In past articles, we discussed the things that entrepreneurs must do in order to impress angel investors and venture capitalists in order get secure equity financing. We have discussed business plans and presentations in this line.
But did you know that you must also evaluate the sources of equity financing in the same way that you are being evaluated by them? This is, after all, a two-way street where you are being given the funds to start your business while you are giving the investors a certain amount of control in your company. You should then have a say in the partnership even when you are probably the one most in need of the angel investors or venture capitalists.
Here are a few of the most important steps in evaluating your sources of equity financing. We have to emphasize that these steps apply more to angel investors although you can also apply these to venture capitalists.
Do Your Homework
Just because you have found an angel investor does not necessarily mean that he is the right one for your business. Not only are there many more angel investors in your locality but not everybody can and will address your needs. You must do your homework to determine if the shoe will fit, so to speak.
There are many benefits to researching potential investors of which the most important are:
- You can make a shortlist of the angel investors with the most potential to actually grant your request for equity financing. Even when one angel rejects your proposal, you can ask for referrals to other angels who may be interested. It must be noted that angel investors will often invest in an industry they are familiar with.
- You can make a sale pitch tailored to the personality and preferences of the angel investor. We don’t recommend making the same sales pitch to all angel investors in the same way that you don’t give the same cover letter to different employers.

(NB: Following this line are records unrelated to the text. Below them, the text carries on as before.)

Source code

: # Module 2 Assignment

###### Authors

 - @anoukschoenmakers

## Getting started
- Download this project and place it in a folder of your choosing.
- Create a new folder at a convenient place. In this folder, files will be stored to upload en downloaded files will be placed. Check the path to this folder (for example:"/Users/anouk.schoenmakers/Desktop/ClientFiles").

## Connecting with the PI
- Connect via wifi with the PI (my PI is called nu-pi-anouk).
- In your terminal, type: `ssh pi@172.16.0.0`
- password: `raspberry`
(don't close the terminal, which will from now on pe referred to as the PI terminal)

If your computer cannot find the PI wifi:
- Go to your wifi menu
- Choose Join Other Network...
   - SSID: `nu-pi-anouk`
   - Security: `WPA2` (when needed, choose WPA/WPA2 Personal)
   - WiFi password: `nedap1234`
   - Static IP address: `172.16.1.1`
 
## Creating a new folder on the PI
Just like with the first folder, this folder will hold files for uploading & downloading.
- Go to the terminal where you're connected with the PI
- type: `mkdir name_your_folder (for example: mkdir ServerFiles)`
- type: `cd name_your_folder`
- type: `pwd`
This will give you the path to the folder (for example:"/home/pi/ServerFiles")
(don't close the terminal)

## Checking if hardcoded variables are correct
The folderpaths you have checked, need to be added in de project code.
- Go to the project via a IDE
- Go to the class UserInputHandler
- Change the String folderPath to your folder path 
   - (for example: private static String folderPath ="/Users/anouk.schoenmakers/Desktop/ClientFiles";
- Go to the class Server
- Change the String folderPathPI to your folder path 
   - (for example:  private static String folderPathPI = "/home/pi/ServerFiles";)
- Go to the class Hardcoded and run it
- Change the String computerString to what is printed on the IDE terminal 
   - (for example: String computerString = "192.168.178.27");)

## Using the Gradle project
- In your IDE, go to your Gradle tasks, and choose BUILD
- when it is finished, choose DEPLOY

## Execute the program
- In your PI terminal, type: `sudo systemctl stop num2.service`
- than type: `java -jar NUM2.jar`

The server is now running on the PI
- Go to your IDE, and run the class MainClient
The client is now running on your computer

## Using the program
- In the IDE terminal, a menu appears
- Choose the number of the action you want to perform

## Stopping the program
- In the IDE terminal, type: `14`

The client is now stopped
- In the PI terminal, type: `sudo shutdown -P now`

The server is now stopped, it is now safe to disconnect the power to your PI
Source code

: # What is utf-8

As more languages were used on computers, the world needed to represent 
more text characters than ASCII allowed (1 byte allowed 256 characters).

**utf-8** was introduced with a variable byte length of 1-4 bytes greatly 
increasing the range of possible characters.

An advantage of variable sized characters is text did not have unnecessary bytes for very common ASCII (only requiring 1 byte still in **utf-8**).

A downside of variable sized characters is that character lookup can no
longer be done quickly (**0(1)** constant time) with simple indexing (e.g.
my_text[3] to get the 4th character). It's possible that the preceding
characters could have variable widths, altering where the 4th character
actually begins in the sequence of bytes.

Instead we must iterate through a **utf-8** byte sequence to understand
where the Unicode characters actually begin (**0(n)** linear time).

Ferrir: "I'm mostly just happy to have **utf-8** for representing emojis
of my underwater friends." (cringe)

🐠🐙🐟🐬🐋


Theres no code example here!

With the information on hand, you can then determine if are willing to work with the angel investors. Remember that angels have the right to actively get involve in your company so if you feel uncomfortable with their management style, you should back out as early as possible.
Do Ask Questions
In the course of your research and during the business presentation itself, you should learn to ask questions. You are, after all, an active partner in the enterprise, not to mention that you are projecting a good leadership capacity that all investors desire to see in their partners.
What kind of questions can you ask? We suggest the following set:
- What companies have the angel investors been involved with and how do these investments relate to your company?
- What kinds of assistance and level of involvement do the angel investors demand from the company? Can you work with these demands?
- What other possible expectations do the angel investors have aside from the monetary aspect? (This is a valid question since not all angels are in it solely for the money but do ask subtly)
You will discover that equity financing is better than debt financing but only when you can build a strong professional relationship with angel investors and venture capitalists. Start now and see what happens.